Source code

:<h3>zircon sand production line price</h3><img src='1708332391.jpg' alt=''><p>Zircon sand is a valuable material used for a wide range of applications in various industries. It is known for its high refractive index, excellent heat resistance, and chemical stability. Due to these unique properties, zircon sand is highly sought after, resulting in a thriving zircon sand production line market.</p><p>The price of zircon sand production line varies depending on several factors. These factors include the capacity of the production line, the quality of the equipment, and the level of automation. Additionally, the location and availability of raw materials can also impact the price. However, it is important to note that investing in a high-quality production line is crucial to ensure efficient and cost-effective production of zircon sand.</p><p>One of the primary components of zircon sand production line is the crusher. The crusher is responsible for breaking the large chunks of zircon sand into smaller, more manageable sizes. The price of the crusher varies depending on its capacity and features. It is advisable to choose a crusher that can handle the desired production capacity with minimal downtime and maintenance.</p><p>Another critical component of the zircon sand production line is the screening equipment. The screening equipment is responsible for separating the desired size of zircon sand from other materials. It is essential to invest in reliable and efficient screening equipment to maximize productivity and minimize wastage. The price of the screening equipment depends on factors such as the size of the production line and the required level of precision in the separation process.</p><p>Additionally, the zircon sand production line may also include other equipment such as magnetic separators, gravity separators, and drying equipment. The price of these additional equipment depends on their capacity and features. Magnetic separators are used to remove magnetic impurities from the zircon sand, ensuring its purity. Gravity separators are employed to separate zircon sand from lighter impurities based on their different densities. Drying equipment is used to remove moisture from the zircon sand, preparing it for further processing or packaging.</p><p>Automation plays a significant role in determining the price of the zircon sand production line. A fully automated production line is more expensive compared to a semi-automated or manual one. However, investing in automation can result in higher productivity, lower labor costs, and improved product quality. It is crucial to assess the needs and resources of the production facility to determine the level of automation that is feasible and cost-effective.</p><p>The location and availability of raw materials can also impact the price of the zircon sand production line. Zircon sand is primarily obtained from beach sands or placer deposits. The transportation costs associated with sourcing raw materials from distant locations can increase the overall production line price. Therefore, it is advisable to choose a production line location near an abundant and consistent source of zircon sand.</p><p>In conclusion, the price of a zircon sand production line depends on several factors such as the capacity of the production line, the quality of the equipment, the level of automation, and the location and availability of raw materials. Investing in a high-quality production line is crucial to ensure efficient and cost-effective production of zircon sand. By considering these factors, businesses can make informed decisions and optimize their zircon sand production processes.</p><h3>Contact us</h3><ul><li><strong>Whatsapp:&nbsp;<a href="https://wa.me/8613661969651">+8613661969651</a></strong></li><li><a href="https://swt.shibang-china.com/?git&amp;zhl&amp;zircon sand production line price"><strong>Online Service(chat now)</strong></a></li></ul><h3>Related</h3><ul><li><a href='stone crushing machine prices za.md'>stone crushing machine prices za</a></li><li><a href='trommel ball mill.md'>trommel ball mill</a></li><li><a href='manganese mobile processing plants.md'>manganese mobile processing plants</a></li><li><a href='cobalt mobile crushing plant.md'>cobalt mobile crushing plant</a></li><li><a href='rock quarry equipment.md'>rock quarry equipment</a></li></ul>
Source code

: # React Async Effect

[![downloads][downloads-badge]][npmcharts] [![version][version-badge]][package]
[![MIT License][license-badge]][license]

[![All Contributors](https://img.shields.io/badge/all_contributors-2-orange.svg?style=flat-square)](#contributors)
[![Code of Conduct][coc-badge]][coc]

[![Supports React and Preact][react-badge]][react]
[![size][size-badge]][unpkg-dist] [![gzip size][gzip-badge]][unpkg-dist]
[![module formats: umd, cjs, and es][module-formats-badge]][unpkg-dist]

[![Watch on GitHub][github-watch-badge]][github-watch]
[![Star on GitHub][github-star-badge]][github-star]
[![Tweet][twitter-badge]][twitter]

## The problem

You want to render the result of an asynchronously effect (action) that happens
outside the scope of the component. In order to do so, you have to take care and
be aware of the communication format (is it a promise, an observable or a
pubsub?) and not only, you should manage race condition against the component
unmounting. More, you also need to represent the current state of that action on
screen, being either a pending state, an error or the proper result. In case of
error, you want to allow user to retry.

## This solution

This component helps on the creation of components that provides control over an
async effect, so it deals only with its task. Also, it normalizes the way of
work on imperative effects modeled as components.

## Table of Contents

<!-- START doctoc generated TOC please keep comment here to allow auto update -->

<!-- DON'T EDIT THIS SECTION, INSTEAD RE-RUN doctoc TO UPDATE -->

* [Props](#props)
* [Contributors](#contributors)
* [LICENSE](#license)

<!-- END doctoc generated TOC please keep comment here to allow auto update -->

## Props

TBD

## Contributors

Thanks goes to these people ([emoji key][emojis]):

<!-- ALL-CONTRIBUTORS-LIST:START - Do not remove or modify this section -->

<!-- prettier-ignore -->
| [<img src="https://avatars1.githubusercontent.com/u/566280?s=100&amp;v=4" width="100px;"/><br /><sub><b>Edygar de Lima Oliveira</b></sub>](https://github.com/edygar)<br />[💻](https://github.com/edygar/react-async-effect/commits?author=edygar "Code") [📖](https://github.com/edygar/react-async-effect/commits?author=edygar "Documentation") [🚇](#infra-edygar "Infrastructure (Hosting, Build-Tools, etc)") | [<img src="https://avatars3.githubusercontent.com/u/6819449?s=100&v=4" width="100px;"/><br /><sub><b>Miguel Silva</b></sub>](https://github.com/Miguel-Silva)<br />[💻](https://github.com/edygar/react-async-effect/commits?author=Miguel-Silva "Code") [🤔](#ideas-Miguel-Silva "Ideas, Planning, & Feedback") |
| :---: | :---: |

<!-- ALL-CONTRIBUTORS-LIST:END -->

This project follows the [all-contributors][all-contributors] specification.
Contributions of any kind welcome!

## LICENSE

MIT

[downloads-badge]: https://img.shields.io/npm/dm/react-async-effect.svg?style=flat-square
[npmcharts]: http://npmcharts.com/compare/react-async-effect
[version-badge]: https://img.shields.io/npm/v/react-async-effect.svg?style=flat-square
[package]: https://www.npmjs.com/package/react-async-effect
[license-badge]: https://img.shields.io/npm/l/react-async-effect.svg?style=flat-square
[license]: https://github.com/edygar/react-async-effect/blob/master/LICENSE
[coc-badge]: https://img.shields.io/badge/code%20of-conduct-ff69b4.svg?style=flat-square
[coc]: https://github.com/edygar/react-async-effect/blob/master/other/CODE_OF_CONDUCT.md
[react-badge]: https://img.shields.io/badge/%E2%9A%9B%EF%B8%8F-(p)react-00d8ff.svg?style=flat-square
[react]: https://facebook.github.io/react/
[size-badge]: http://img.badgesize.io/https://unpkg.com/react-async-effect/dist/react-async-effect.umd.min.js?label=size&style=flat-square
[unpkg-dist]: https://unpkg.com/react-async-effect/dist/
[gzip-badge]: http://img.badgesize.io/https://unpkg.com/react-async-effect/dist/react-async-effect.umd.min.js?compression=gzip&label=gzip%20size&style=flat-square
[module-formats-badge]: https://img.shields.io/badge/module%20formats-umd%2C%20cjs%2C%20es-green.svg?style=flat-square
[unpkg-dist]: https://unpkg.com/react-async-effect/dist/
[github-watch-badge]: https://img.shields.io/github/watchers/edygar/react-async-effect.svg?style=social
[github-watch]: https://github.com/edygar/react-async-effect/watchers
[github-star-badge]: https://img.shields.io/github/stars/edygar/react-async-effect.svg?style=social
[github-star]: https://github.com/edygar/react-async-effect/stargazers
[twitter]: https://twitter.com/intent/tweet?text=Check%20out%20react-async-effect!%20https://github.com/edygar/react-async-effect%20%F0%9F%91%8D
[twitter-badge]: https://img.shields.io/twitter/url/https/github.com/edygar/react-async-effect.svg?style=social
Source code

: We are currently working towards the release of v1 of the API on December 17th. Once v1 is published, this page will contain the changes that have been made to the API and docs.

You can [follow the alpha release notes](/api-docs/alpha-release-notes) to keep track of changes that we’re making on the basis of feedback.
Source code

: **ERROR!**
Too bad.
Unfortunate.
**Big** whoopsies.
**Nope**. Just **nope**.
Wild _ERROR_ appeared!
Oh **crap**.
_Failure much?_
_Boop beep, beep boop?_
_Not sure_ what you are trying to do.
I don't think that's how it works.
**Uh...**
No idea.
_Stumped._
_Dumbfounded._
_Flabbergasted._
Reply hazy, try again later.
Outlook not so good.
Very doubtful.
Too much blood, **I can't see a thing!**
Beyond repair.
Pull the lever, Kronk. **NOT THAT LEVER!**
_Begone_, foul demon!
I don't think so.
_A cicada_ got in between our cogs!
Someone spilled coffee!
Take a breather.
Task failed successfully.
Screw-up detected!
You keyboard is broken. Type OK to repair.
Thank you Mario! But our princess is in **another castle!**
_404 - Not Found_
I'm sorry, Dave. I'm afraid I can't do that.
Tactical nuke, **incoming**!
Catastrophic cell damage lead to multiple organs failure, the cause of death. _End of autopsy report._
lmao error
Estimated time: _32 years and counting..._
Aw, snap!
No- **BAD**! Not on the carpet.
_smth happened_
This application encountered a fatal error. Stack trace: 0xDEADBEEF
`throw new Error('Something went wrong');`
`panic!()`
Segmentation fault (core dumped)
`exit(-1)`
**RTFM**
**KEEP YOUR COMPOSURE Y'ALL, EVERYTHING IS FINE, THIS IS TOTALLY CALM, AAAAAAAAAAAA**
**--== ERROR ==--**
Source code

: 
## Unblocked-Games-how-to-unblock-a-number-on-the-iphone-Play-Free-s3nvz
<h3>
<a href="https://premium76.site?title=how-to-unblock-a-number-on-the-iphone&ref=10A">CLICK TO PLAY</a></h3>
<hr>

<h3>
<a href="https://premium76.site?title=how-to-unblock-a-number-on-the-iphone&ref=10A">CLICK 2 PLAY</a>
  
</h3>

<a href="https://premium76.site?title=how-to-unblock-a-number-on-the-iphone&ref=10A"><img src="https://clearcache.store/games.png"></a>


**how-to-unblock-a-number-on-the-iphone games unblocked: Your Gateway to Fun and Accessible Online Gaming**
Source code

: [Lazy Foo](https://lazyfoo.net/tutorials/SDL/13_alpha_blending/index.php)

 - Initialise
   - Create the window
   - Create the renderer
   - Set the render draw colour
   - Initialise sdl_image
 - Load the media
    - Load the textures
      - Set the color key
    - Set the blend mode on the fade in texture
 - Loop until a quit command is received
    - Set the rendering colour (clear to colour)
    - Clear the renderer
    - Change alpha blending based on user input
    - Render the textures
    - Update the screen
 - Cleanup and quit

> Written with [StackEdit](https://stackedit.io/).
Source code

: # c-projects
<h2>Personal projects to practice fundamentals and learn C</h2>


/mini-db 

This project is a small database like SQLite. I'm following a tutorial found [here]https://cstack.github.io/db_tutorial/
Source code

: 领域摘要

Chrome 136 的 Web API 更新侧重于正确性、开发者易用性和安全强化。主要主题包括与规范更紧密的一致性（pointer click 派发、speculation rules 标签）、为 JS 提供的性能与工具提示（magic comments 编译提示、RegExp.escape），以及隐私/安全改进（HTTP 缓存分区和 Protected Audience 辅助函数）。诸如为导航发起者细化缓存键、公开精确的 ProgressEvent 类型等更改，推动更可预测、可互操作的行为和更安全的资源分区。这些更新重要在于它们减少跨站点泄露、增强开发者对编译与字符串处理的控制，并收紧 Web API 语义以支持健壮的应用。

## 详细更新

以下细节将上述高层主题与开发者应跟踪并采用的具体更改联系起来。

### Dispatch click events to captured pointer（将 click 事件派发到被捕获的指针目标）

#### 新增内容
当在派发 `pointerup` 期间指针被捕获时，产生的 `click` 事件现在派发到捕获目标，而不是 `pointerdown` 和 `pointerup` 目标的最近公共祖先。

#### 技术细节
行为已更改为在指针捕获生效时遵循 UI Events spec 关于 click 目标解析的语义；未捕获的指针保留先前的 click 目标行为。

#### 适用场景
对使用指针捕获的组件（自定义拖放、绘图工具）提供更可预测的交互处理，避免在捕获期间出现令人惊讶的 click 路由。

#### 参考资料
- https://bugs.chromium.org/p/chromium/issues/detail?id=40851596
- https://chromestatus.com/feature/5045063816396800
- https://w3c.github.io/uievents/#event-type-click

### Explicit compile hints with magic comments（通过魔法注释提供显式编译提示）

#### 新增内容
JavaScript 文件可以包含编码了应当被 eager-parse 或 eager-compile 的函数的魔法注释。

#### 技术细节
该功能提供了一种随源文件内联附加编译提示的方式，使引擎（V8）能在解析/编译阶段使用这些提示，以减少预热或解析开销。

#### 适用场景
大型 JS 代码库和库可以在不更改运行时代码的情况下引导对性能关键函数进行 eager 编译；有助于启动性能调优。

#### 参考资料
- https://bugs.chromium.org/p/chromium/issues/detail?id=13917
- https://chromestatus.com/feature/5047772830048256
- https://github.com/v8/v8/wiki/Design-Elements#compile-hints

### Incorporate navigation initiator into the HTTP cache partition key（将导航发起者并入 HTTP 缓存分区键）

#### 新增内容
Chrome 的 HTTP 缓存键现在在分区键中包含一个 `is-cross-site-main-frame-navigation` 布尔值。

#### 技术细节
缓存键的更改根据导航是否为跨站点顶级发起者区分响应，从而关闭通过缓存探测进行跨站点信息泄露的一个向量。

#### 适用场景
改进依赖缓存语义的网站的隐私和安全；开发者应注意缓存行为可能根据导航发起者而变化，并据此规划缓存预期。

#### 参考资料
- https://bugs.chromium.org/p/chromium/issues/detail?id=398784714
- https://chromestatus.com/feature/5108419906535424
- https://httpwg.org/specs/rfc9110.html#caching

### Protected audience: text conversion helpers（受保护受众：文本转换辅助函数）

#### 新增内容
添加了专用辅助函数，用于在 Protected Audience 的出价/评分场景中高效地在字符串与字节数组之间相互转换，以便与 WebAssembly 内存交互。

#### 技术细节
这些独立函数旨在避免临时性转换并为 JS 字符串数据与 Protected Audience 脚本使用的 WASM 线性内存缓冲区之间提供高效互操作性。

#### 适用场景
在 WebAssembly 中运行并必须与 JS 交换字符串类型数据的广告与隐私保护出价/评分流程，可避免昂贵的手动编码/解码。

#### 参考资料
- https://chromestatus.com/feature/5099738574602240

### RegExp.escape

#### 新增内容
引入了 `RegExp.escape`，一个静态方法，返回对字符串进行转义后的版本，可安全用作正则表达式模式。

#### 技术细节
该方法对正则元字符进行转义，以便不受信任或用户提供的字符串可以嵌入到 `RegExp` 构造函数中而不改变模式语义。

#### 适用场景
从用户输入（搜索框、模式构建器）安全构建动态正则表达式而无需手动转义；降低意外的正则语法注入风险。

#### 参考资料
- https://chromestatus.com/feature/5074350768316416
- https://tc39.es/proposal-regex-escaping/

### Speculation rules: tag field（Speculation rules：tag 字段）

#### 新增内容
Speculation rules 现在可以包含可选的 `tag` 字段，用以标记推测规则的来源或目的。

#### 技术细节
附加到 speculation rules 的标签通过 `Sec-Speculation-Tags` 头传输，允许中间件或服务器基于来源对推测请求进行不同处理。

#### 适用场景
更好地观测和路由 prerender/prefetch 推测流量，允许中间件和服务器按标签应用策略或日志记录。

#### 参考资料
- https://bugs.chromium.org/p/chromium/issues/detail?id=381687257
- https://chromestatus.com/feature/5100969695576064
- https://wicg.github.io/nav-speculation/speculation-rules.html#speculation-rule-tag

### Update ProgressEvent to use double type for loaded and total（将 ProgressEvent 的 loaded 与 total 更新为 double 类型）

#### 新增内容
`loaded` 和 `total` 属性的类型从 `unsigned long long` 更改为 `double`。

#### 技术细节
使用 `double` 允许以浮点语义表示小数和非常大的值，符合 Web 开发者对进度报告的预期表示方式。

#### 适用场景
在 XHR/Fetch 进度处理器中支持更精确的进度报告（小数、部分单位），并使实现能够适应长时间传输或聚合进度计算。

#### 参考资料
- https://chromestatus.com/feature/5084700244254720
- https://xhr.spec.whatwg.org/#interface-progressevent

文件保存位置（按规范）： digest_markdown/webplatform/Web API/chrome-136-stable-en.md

* [What the task asks]: Identify the lines of the data that contain the word "renderer". Copy each of them.

* [Your response]:
   - Create the renderer
    - Clear the renderer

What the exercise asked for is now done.